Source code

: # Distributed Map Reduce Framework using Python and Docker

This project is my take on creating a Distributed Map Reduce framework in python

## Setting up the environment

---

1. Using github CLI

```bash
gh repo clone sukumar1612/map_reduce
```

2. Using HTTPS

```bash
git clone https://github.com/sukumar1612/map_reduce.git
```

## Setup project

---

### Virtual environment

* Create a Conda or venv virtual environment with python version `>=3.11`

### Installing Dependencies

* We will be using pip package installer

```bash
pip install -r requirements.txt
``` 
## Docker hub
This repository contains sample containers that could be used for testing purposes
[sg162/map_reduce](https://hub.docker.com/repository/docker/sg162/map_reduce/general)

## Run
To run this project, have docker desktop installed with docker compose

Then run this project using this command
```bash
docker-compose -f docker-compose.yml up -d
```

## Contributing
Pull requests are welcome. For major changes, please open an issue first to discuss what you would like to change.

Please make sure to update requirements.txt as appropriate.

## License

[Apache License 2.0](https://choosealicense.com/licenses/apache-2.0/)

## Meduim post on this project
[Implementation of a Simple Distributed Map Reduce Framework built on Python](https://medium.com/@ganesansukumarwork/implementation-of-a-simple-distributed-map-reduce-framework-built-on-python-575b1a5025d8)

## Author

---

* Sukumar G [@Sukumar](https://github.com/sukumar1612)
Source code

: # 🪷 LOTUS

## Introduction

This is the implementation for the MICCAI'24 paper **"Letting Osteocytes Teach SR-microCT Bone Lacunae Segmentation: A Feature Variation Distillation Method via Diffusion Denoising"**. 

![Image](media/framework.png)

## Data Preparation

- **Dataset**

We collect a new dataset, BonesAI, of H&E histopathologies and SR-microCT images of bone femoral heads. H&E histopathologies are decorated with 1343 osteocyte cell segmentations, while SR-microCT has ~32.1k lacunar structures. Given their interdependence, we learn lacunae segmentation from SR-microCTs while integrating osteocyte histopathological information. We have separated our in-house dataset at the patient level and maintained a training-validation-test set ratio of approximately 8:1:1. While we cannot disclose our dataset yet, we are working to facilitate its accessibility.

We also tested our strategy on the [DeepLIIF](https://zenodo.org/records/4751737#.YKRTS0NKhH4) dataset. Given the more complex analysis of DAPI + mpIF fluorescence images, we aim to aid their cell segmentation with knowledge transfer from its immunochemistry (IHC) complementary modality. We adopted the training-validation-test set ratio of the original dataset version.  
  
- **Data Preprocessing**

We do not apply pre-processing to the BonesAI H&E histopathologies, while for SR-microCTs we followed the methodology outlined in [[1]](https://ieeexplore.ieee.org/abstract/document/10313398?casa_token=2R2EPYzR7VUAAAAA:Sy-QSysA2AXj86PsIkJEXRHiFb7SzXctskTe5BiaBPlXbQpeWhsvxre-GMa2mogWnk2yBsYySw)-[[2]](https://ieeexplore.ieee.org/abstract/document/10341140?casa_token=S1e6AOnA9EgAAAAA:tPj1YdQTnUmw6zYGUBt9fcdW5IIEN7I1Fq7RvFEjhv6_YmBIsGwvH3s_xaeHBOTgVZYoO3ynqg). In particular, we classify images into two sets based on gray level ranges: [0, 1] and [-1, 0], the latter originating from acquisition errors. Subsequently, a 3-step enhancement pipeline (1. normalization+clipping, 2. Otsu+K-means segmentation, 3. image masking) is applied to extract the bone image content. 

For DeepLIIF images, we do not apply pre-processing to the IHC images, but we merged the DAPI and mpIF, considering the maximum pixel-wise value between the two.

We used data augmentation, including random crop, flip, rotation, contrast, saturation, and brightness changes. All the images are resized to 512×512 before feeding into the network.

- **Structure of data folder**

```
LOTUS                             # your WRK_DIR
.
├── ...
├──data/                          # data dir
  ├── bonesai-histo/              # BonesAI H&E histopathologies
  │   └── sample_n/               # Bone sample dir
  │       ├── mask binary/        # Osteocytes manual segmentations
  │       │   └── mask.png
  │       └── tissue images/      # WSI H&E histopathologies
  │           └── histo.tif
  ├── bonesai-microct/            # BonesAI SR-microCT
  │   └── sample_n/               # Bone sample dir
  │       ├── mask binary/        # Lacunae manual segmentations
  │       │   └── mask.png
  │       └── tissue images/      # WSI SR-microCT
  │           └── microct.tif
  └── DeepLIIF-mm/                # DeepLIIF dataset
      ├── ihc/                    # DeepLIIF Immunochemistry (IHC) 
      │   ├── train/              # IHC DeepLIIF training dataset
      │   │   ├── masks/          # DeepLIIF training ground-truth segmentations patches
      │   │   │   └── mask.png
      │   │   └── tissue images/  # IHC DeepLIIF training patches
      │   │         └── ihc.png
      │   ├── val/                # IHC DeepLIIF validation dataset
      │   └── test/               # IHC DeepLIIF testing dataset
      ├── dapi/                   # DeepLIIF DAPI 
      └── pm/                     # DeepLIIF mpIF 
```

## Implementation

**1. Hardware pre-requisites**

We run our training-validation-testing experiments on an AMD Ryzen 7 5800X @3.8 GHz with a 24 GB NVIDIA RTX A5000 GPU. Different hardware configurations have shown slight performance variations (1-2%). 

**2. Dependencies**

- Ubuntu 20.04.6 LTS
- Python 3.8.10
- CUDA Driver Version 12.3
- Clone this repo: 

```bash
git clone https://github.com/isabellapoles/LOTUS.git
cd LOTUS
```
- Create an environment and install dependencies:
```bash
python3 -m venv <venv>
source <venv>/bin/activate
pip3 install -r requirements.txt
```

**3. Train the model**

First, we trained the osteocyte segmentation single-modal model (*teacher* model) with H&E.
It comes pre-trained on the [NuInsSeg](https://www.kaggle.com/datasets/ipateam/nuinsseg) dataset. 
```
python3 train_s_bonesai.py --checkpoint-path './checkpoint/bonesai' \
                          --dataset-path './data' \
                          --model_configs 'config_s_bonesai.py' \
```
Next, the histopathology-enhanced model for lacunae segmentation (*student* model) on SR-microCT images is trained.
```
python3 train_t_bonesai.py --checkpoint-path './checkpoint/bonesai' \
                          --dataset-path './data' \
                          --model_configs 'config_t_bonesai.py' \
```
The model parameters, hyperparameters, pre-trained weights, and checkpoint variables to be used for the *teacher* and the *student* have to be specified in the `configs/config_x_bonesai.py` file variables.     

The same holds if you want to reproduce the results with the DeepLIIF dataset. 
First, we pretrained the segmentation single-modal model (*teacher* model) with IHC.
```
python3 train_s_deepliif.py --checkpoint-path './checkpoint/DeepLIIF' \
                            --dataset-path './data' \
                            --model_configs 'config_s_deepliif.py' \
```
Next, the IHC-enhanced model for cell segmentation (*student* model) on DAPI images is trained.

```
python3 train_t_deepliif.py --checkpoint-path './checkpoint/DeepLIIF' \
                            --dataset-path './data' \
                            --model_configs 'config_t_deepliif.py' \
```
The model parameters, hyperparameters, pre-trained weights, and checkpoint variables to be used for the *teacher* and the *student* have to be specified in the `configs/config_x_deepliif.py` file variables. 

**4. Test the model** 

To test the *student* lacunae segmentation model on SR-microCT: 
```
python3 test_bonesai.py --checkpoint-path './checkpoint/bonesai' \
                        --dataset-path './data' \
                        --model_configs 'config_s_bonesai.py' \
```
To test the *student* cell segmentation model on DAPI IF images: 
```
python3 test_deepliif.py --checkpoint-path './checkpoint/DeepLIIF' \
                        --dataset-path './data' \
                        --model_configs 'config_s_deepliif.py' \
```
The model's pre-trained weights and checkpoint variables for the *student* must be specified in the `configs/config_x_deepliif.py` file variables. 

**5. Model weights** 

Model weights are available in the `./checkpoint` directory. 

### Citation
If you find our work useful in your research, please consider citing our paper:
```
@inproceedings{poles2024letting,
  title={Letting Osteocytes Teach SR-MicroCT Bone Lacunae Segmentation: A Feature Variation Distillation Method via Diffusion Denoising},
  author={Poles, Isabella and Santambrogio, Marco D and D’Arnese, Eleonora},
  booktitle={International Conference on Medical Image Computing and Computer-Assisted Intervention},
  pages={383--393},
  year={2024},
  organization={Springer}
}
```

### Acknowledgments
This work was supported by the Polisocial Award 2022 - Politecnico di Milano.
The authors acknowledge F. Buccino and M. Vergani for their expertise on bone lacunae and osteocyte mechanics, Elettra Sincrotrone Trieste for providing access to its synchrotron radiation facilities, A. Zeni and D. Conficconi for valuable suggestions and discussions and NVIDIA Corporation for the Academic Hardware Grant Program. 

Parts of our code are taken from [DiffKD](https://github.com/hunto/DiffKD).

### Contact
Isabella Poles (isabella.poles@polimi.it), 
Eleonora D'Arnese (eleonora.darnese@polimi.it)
##############################
Could you repeat exactly the lines above from the line with "- **Structure of data folder**" up to and including the line with "Train the model**", and only those?

- **Structure of data folder**

```
LOTUS                             # your WRK_DIR
.
├── ...
├──data/                          # data dir
  ├── bonesai-histo/              # BonesAI H&E histopathologies
  │   └── sample_n/               # Bone sample dir
  │       ├── mask binary/        # Osteocytes manual segmentations
  │       │   └── mask.png
  │       └── tissue images/      # WSI H&E histopathologies
  │           └── histo.tif
  ├── bonesai-microct/            # BonesAI SR-microCT
  │   └── sample_n/               # Bone sample dir
  │       ├── mask binary/        # Lacunae manual segmentations
  │       │   └── mask.png
  │       └── tissue images/      # WSI SR-microCT
  │           └── microct.tif
  └── DeepLIIF-mm/                # DeepLIIF dataset
      ├── ihc/                    # DeepLIIF Immunochemistry (IHC) 
      │   ├── train/              # IHC DeepLIIF training dataset
      │   │   ├── masks/          # DeepLIIF training ground-truth segmentations patches
      │   │   │   └── mask.png
      │   │   └── tissue images/  # IHC DeepLIIF training patches
      │   │         └── ihc.png
      │   ├── val/                # IHC DeepLIIF validation dataset
      │   └── test/               # IHC DeepLIIF testing dataset
      ├── dapi/                   # DeepLIIF DAPI 
      └── pm/                     # DeepLIIF mpIF 
```

## Implementation

**1. Hardware pre-requisites**

We run our training-validation-testing experiments on an AMD Ryzen 7 5800X @3.8 GHz with a 24 GB NVIDIA RTX A5000 GPU. Different hardware configurations have shown slight performance variations (1-2%). 

**2. Dependencies**

- Ubuntu 20.04.6 LTS
- Python 3.8.10
- CUDA Driver Version 12.3
- Clone this repo: 

```bash
git clone https://github.com/isabellapoles/LOTUS.git
cd LOTUS
```
- Create an environment and install dependencies:
```bash
python3 -m venv <venv>
source <venv>/bin/activate
pip3 install -r requirements.txt
```

**3. Train the model**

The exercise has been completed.